What you have to do: Reading the records beneath this task, work out how many lines contain the word "frameborder" and reply with only that number.

Recorded information:
--*--

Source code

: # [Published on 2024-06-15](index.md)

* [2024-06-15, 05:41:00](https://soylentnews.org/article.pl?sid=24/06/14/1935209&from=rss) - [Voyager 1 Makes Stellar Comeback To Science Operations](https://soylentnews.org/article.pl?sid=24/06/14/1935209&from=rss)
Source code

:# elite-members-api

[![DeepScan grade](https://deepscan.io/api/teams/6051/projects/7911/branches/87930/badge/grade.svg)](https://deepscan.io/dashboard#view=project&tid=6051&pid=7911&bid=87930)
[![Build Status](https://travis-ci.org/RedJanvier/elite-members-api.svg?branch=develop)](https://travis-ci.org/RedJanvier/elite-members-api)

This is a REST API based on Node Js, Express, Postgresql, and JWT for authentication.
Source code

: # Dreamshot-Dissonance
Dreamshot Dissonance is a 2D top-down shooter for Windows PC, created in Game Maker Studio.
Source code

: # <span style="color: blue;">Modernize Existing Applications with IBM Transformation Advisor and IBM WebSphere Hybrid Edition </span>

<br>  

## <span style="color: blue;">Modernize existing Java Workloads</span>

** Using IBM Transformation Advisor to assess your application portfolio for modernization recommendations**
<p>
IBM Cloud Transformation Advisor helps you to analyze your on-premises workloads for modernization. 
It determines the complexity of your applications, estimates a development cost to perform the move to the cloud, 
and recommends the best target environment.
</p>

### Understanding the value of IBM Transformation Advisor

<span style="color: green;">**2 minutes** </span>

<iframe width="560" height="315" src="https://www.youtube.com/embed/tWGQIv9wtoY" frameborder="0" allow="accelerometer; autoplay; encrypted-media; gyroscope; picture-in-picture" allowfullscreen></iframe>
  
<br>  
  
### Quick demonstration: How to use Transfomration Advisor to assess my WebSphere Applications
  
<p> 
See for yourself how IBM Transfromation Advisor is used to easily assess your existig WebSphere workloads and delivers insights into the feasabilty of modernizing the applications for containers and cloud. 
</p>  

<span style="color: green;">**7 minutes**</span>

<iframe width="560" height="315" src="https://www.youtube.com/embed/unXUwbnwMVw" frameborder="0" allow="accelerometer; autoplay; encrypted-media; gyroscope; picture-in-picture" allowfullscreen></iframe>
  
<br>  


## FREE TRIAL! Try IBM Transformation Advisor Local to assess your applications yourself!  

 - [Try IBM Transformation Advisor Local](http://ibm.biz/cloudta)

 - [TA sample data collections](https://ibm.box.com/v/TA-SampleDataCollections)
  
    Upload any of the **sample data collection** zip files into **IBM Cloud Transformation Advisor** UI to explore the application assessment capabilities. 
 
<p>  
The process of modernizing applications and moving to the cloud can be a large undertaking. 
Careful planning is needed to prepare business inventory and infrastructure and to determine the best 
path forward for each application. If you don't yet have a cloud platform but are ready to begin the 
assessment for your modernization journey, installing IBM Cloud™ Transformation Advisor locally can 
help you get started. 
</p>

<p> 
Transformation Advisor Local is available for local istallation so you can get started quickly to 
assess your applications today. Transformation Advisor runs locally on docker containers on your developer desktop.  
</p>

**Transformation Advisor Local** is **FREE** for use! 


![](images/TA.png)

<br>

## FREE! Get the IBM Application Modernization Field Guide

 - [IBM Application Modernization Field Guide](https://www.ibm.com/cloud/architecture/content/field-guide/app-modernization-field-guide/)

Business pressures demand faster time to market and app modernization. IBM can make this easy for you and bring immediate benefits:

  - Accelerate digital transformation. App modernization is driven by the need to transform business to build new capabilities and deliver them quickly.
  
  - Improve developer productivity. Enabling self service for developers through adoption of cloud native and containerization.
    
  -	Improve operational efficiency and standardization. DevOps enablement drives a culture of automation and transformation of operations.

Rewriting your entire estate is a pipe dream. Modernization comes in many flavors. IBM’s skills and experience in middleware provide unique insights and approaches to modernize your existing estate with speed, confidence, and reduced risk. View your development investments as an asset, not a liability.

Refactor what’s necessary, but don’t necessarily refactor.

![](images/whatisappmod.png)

--*--

Reply to the task: 2